If you wanted JDATE to stick to a single plot line instead of being a series of arcs and episodes, here you go. You'll probably like this more. Personally I didn't like it as much, but I still had fun.
5 of 5 people found the following review helpful.
Far Better Than the First
By Brandon Carbaugh
Let me preface this by saying that I was a big fan of John Dies At The End. I discovered the book back when it was still freely available on the internet; before it exploded and became a cult horror sensation / movie / etc. That said, John Dies was never a perfect book, or even a very good one. Fans love the book for its deeply character-rooted humor, bizarre Lovecraftian monster-horror, and compulsive, borderline-addictive readability. This let us see past patchy pacing, spotty storytelling, and some questionable exposition dumps.
Having just finished "This Book Is Full of Spiders" at 2 AM this morning, I'm happy to report Wong has ironed out the kinks without losing the charm.
Somewhere between these two books, I think Wong must have taken a class on story structure, or maybe sold his soul to the devil or something.
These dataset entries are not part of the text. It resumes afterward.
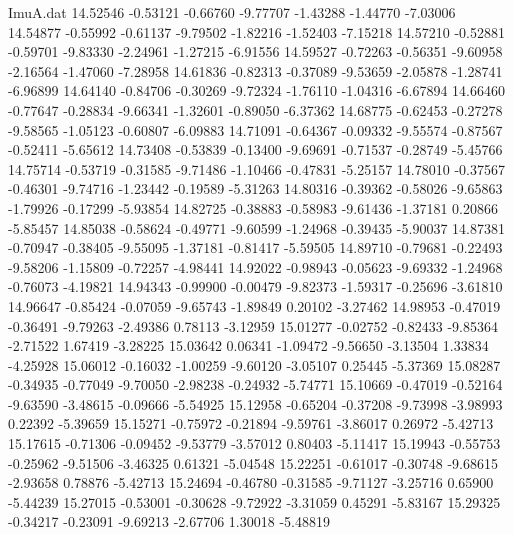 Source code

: \begin{filecontents}{ImuA.dat}
  14.52546   -0.53121   -0.66760   -9.77707   -1.43288   -1.44770   -7.03006
  14.54877   -0.55992   -0.61137   -9.79502   -1.82216   -1.52403   -7.15218
  14.57210   -0.52881   -0.59701   -9.83330   -2.24961   -1.27215   -6.91556
  14.59527   -0.72263   -0.56351   -9.60958   -2.16564   -1.47060   -7.28958
  14.61836   -0.82313   -0.37089   -9.53659   -2.05878   -1.28741   -6.96899
  14.64140   -0.84706   -0.30269   -9.72324   -1.76110   -1.04316   -6.67894
  14.66460   -0.77647   -0.28834   -9.66341   -1.32601   -0.89050   -6.37362
  14.68775   -0.62453   -0.27278   -9.58565   -1.05123   -0.60807   -6.09883
  14.71091   -0.64367   -0.09332   -9.55574   -0.87567   -0.52411   -5.65612
  14.73408   -0.53839   -0.13400   -9.69691   -0.71537   -0.28749   -5.45766
  14.75714   -0.53719   -0.31585   -9.71486   -1.10466   -0.47831   -5.25157
  14.78010   -0.37567   -0.46301   -9.74716   -1.23442   -0.19589   -5.31263
  14.80316   -0.39362   -0.58026   -9.65863   -1.79926   -0.17299   -5.93854
  14.82725   -0.38883   -0.58983   -9.61436   -1.37181    0.20866   -5.85457
  14.85038   -0.58624   -0.49771   -9.60599   -1.24968   -0.39435   -5.90037
  14.87381   -0.70947   -0.38405   -9.55095   -1.37181   -0.81417   -5.59505
  14.89710   -0.79681   -0.22493   -9.58206   -1.15809   -0.72257   -4.98441
  14.92022   -0.98943   -0.05623   -9.69332   -1.24968   -0.76073   -4.19821
  14.94343   -0.99900   -0.00479   -9.82373   -1.59317   -0.25696   -3.61810
  14.96647   -0.85424   -0.07059   -9.65743   -1.89849    0.20102   -3.27462
  14.98953   -0.47019   -0.36491   -9.79263   -2.49386    0.78113   -3.12959
  15.01277   -0.02752   -0.82433   -9.85364   -2.71522    1.67419   -3.28225
  15.03642    0.06341   -1.09472   -9.56650   -3.13504    1.33834   -4.25928
  15.06012   -0.16032   -1.00259   -9.60120   -3.05107    0.25445   -5.37369
  15.08287   -0.34935   -0.77049   -9.70050   -2.98238   -0.24932   -5.74771
  15.10669   -0.47019   -0.52164   -9.63590   -3.48615   -0.09666   -5.54925
  15.12958   -0.65204   -0.37208   -9.73998   -3.98993    0.22392   -5.39659
  15.15271   -0.75972   -0.21894   -9.59761   -3.86017    0.26972   -5.42713
  15.17615   -0.71306   -0.09452   -9.53779   -3.57012    0.80403   -5.11417
  15.19943   -0.55753   -0.25962   -9.51506   -3.46325    0.61321   -5.04548
  15.22251   -0.61017   -0.30748   -9.68615   -2.93658    0.78876   -5.42713
  15.24694   -0.46780   -0.31585   -9.71127   -3.25716    0.65900   -5.44239
  15.27015   -0.53001   -0.30628   -9.72922   -3.31059    0.45291   -5.83167
  15.29325   -0.34217   -0.23091   -9.69213   -2.67706    1.30018   -5.48819

\end{filecontents}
In either case, Spiders is a polished, carefully-crafted piece of storytelling, and it shows. Though Wong hits the gas on the scares and action pretty early, he's now smart enough not to keep his foot on the pedal the whole time. John Dies was comedy-horror fired out of a shotgun. Spiders cuts like a surgeon's scalpel.
Starting within the framework of your basic "zombie outbreak / city on lockdown" story, Wong slowly layers on the sense of mystery and dread. This IS a Wong book, though, so we always know that it's just a matter of time until something horrible and otherworldly explodes out of someone's ass, and the story takes its next sharp left turn into deeper weirdness, more dire straits, broader humor, bigger action, higher stakes, and even tighter tension. Wong shoves the reader into one bats***crazy scenario after another -- and then before the reader even has time to orient, he shakes the hell out of them, cackles gleefully in their face, makes a dick joke, and shoves them on to the next one.
The characters are deeper, the jokes are more relevant (if less frequent), the scares are bigger (and darker, and loom larger), and Wong even has a thing or two to say about the nature of mass hysteria.
Spiders comes highly recommended.
0 of 0 people found the following review helpful.
Don't bother unless you're a huge fan of the first book. But maybe not even then.
By Ozymandius
Can't recommend. This book is "John Dies At The End" only with all the good and new stuff gone. JDAtE was good because you can tell Dave's been dreaming up this world for a long time. With Spiders, we've already been there. The story is muddied, inconsistent and has no motivation.
The plot is basically the heroes being thrown around by situations and scooby-dooing the ending. Monsters appear when needed, heroes escape at the right time or is saved at the right time, there's no agency to any character, they do stuff because the plot demands it. Its practically insulting because the two main characters really only escapes when they need to and not by their own actions.
Did I mention monsters appearing to scare you, then inconsistently, doesn't come back when the heroes are around? There's that, but there's also jump scares. Every other chapter ends or begins in a jump scare. In a book. Dave, jump scares work in movies and can be added to scripts, but they don't work with books. Especially not if you keep doing it. "Dave turns the corner, and a sees the bloody maw of a monster!" Then chapter ends and you find out its just a statue of a monster. (example, not a real excerpt, but shit like this happens a lot in this book.)